Already one liberal commentator has likened the political experiment in China's southwestern Sichuan province to another village's decision 20 years ago to end communal farming and let families farm. That move caught on nationwide, pushing the government to change policy and to launch China's economic reform era.
So far, senior Chinese leaders have not commented publicly on the election. Officials in the county outside the city of Suining who dared back the poll are keeping quiet, fearful of the repercussions.
But China is ripe for change. Urban workers are being laid off by the millions as state industries try to cope with industrial reforms. Farmers are upset over sagging incomes, taxes and official corruption. Reports of protests are frequent.
Anger over excessive local taxes simmers in Buyun, where emerald fields of vegetables and ankle-high winter wheat thrive in the fog-covered hills, 1,500 kilometers (950 miles) southwest of Beijing.

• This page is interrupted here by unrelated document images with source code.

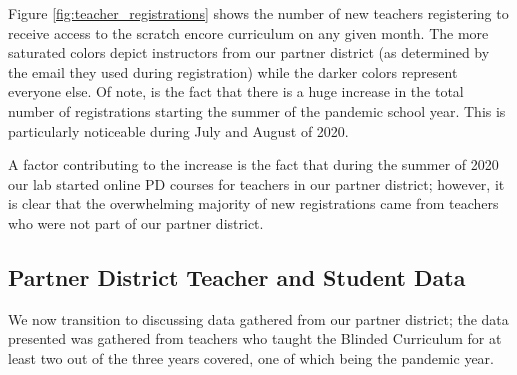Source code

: \documentclass[sigconf,manuscript,review,anonymous]{acmart} %
\newcommand{\Scratchencore}[0]{Blinded Curriculum}
\begin{document}
Figure \ref{fig:teacher_registrations} shows the number of new teachers registering to
receive access to the scratch encore curriculum on any given month. The more saturated
colors depict instructors from our partner district (as determined by the email they used
during registration) while the darker colors represent everyone else. 
Of note, is the fact that there is a huge increase in the total number of registrations starting
the summer of the pandemic school year. This is particularly noticeable during July and
August of 2020. 

A factor contributing to the increase is the fact that during the summer
of 2020 our lab started online PD courses for teachers in our partner district; however,
it is clear that the overwhelming majority of new registrations came from teachers who
were not part of our partner district. 

\subsection{Partner District Teacher and Student Data}
We now transition to discussing data gathered from our partner district; the data presented
was gathered from teachers who taught the \Scratchencore{} for at least two out
of the three years covered, one of which being the pandemic year.
\end{document}
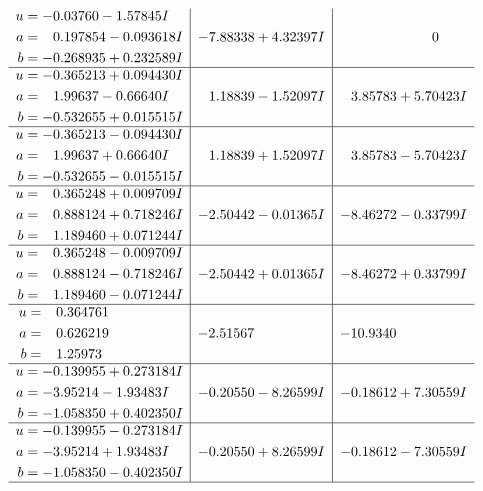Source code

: \documentclass[1p]{elsarticle_modified}
\theoremstyle{definition}
\begin{document}
$$\begin{array}{c|c|c}
\begin{aligned}
u &= -0.03760 - 1.57845 I \\
a &= \phantom{-}0.197854 - 0.093618 I \\
b &= -0.268935 + 0.232589 I\end{aligned}
 & -7.88338 + 4.32397 I & \phantom{-0.000000 } 0 \\ \hline\begin{aligned}
u &= -0.365213 + 0.094430 I \\
a &= \phantom{-}1.99637 - 0.66640 I \\
b &= -0.532655 + 0.015515 I\end{aligned}
 & \phantom{-}1.18839 - 1.52097 I & \phantom{-}3.85783 + 5.70423 I \\ \hline\begin{aligned}
u &= -0.365213 - 0.094430 I \\
a &= \phantom{-}1.99637 + 0.66640 I \\
b &= -0.532655 - 0.015515 I\end{aligned}
 & \phantom{-}1.18839 + 1.52097 I & \phantom{-}3.85783 - 5.70423 I \\ \hline\begin{aligned}
u &= \phantom{-}0.365248 + 0.009709 I \\
a &= \phantom{-}0.888124 + 0.718246 I \\
b &= \phantom{-}1.189460 + 0.071244 I\end{aligned}
 & -2.50442 - 0.01365 I & -8.46272 - 0.33799 I \\ \hline\begin{aligned}
u &= \phantom{-}0.365248 - 0.009709 I \\
a &= \phantom{-}0.888124 - 0.718246 I \\
b &= \phantom{-}1.189460 - 0.071244 I\end{aligned}
 & -2.50442 + 0.01365 I & -8.46272 + 0.33799 I \\ \hline\begin{aligned}
u &= \phantom{-}0.364761\phantom{ +0.000000I} \\
a &= \phantom{-}0.626219\phantom{ +0.000000I} \\
b &= \phantom{-}1.25973\phantom{ +0.000000I}\end{aligned}
 & -2.51567\phantom{ +0.000000I} & -10.9340\phantom{ +0.000000I} \\ \hline\begin{aligned}
u &= -0.139955 + 0.273184 I \\
a &= -3.95214 - 1.93483 I \\
b &= -1.058350 + 0.402350 I\end{aligned}
 & -0.20550 - 8.26599 I & -0.18612 + 7.30559 I \\ \hline\begin{aligned}
u &= -0.139955 - 0.273184 I \\
a &= -3.95214 + 1.93483 I \\
b &= -1.058350 - 0.402350 I\end{aligned}
 & -0.20550 + 8.26599 I & -0.18612 - 7.30559 I\\
 \hline 
 \end{array}$$\newpage\newpage\renewcommand{\arraystretch}{1}
\end{document}
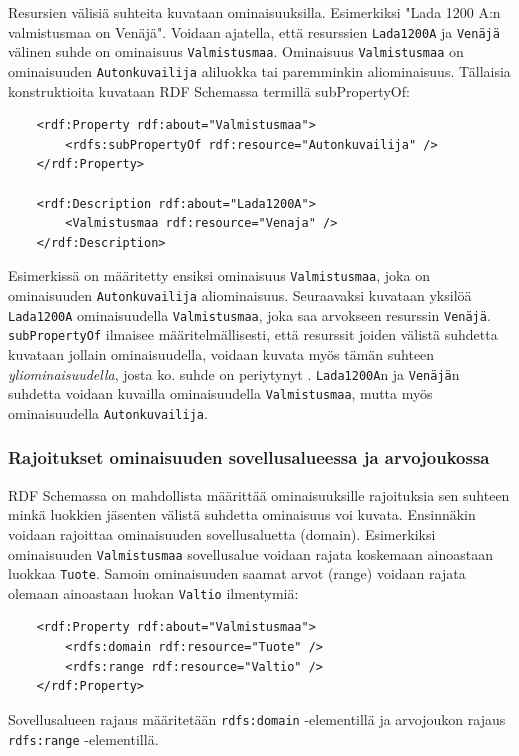 \documentclass[finnish]{tktltiki2}
\theoremstyle{definition}
\theoremstyle{remark}
\begin{document}
Resursien välisiä suhteita kuvataan ominaisuuksilla. Esimerkiksi "Lada 1200 A:n valmistusmaa on Venäjä". Voidaan ajatella, että resurssien \texttt{Lada1200A} ja \texttt{Venäjä} välinen suhde on ominaisuus \texttt{Valmistusmaa}. Ominaisuus \texttt{Valmistusmaa} on ominaisuuden \texttt{Autonkuvailija}  aliluokka tai paremminkin aliominaisuus. Tällaisia konstruktioita kuvataan RDF Schemassa termillä subPropertyOf: 
\begin{verbatim}
    <rdf:Property rdf:about="Valmistusmaa">
        <rdfs:subPropertyOf rdf:resource="Autonkuvailija" />
    </rdf:Property>

    <rdf:Description rdf:about="Lada1200A">
        <Valmistusmaa rdf:resource="Venaja" />
    </rdf:Description>
\end{verbatim}
Esimerkissä on määritetty ensiksi ominaisuus \texttt{Valmistusmaa}, joka on ominaisuuden \texttt{Autonkuvailija} aliominaisuus. Seuraavaksi kuvataan yksilöä \texttt{Lada1200A} ominaisuudella \texttt{Valmistusmaa}, joka saa arvokseen resurssin \texttt{Venäjä}. \texttt{subPropertyOf} ilmaisee määritelmällisesti, että resurssit joiden välistä suhdetta kuvataan jollain ominaisuudella, voidaan kuvata myös tämän suhteen \textit{yliominaisuudella}, josta ko. suhde on periytynyt \cite{RDFS}. \texttt{Lada1200A}n ja \texttt{Venäjä}n suhdetta voidaan kuvailla ominaisuudella \texttt{Valmistusmaa}, mutta myös ominaisuudella \texttt{Autonkuvailija}. 

\subsubsection{Rajoitukset ominaisuuden sovellusalueessa ja arvojoukossa}
RDF Schemassa on mahdollista määrittää ominaisuuksille rajoituksia sen suhteen minkä luokkien jäsenten välistä suhdetta ominaisuus voi kuvata. Ensinnäkin
voidaan rajoittaa ominaisuuden sovellusaluetta (domain). Esimerkiksi ominaisuuden  \texttt{Valmistusmaa} sovellusalue voidaan rajata koskemaan ainoastaan luokkaa \texttt{Tuote}. Samoin 
ominaisuuden saamat arvot (range) voidaan rajata olemaan ainoastaan luokan \texttt{Valtio} ilmentymiä: 
\begin{verbatim}
    <rdf:Property rdf:about="Valmistusmaa">
        <rdfs:domain rdf:resource="Tuote" />
        <rdfs:range rdf:resource="Valtio" />
    </rdf:Property>
\end{verbatim}
Sovellusalueen rajaus määritetään \texttt{rdfs:domain} -elementillä ja arvojoukon rajaus \texttt{rdfs:range} -elementillä.  
\end{document}
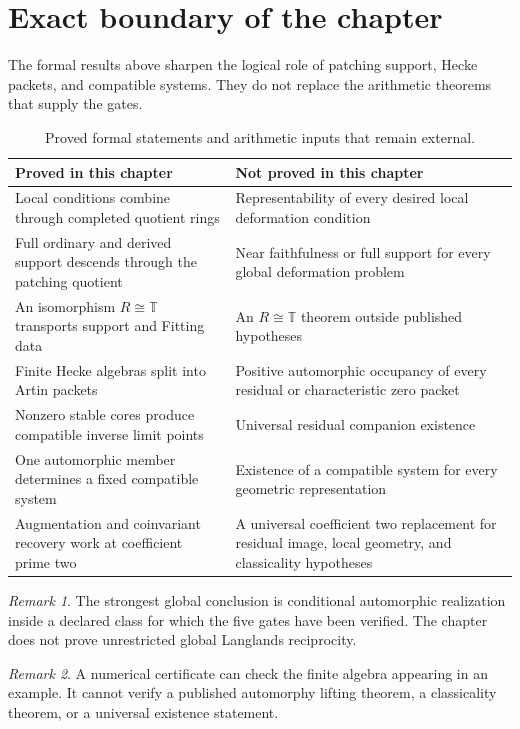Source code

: \documentclass[11pt]{amsart}
\theoremstyle{definition}
\theoremstyle{remark}
\newtheorem{remark}[remark]{Remark}
\newcommand{\TT}{\mathbb T}
\begin{document}
\section{Exact boundary of the chapter}\label{sec:boundary}

The formal results above sharpen the logical role of patching support, Hecke packets, and compatible systems. They do not replace the arithmetic theorems that supply the gates.

\begin{table}[t]
\centering
\caption{Proved formal statements and arithmetic inputs that remain external.}
\label{tab:boundary}
\begin{tabular}{p{}p{}}
\toprule
Proved in this chapter & Not proved in this chapter\\
\midrule
Local conditions combine through completed quotient rings & Representability of every desired local deformation condition\\
Full ordinary and derived support descends through the patching quotient & Near faithfulness or full support for every global deformation problem\\
An isomorphism \(R\cong\TT\) transports support and Fitting data & An \(R\cong\TT\) theorem outside published hypotheses\\
Finite Hecke algebras split into Artin packets & Positive automorphic occupancy of every residual or characteristic zero packet\\
Nonzero stable cores produce compatible inverse limit points & Universal residual companion existence\\
One automorphic member determines a fixed compatible system & Existence of a compatible system for every geometric representation\\
Augmentation and coinvariant recovery work at coefficient prime two & A universal coefficient two replacement for residual image, local geometry, and classicality hypotheses\\
\bottomrule
\end{tabular}
\end{table}

\begin{remark}
The strongest global conclusion is conditional automorphic realization inside a declared class for which the five gates have been verified. The chapter does not prove unrestricted global Langlands reciprocity.
\end{remark}

\begin{remark}
A numerical certificate can check the finite algebra appearing in an example. It cannot verify a published automorphy lifting theorem, a classicality theorem, or a universal existence statement.
\end{remark}
\end{document}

"The taxes farmers have to hand over to the government are really high," said Cai, a farmer who identified himself only by his family name. The taxes on each pig, and on other crops, make it almost impossible to make a living, he added.
Farmers carry goods to market in baskets strapped to their backs. Along the roads, sweet potato vines are strung up to dry for pig feed. In Buyun, a town with virtually no cars, boards set across sawhorses placed in the road are piled with peanuts, bags of sugar and firecrackers for sale. Customers are few.
Nearly every family has someone working far from home. Cai works most of the year as a security guard in industrialized Guangdong province, near Hong Kong.
"Open democracy is better, of course," he said. "We need a leader with the spirit to really get things done."
China's 870 million rural residents have been voting for the leaders of their own villages for a decade. But the election in Buyun was a significant departure.
Buyun is a collection of villages -- the lowest extension of the formal government structure. Government leaders are supposed to be chosen indirectly, by legislators elected by villagers.
The Shizhong district, or county-level, government decided last year to experiment with elections, first trying more open public primaries in two townships. Then, party officials met and agreed to try a direct election.
Fearing interference, party leaders ordered that their plans not be reported to anyone outside the county. They chose Buyun because it was isolated -- four hours on winding roads from the provincial capital -- and because its people wanted elections, said a Beijing academic who observed the election and asked not to be identified.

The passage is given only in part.